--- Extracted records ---
╔══

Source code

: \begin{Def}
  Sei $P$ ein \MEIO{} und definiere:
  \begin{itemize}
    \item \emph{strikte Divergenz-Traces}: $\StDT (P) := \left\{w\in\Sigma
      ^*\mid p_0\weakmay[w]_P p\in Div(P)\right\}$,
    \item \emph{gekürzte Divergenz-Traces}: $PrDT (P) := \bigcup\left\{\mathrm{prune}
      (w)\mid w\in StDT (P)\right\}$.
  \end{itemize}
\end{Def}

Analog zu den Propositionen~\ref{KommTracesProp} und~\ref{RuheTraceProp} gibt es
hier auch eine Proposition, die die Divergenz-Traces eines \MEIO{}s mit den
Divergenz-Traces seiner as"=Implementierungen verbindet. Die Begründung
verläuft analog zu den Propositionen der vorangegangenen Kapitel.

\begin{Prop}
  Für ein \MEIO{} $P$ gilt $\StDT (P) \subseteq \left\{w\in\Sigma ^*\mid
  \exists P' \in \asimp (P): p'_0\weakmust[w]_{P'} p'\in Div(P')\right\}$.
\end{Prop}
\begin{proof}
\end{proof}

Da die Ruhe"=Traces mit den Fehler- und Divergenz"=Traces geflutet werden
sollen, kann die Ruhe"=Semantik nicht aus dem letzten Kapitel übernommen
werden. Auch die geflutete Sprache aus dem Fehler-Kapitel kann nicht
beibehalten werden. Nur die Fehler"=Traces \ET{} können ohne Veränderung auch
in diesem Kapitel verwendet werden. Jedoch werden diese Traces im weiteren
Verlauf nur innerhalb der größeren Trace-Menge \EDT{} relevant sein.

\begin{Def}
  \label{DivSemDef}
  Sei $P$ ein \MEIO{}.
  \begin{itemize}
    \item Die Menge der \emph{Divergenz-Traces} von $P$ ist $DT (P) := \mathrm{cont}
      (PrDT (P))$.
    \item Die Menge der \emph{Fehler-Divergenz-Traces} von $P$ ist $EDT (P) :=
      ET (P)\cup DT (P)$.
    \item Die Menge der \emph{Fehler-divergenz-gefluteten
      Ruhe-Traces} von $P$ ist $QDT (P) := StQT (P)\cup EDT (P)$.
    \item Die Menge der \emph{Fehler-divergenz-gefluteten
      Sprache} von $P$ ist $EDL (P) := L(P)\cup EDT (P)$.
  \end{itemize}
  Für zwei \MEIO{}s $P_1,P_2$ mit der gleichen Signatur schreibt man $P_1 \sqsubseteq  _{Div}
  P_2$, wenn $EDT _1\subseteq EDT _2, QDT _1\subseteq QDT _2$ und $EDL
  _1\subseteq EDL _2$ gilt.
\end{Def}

╚══

--- Assigned task ---
From the records above, print only the lines between the one holding "den Fehler- und" and the one holding "ET (P)\cup DT (P)$.", inclusive, exactly as they stand.

--- Final answer ---
Da die Ruhe"=Traces mit den Fehler- und Divergenz"=Traces geflutet werden
sollen, kann die Ruhe"=Semantik nicht aus dem letzten Kapitel übernommen
werden. Auch die geflutete Sprache aus dem Fehler-Kapitel kann nicht
beibehalten werden. Nur die Fehler"=Traces \ET{} können ohne Veränderung auch
in diesem Kapitel verwendet werden. Jedoch werden diese Traces im weiteren
Verlauf nur innerhalb der größeren Trace-Menge \EDT{} relevant sein.

\begin{Def}
  \label{DivSemDef}
  Sei $P$ ein \MEIO{}.
  \begin{itemize}
    \item Die Menge der \emph{Divergenz-Traces} von $P$ ist $DT (P) := \mathrm{cont}
      (PrDT (P))$.
    \item Die Menge der \emph{Fehler-Divergenz-Traces} von $P$ ist $EDT (P) :=
      ET (P)\cup DT (P)$.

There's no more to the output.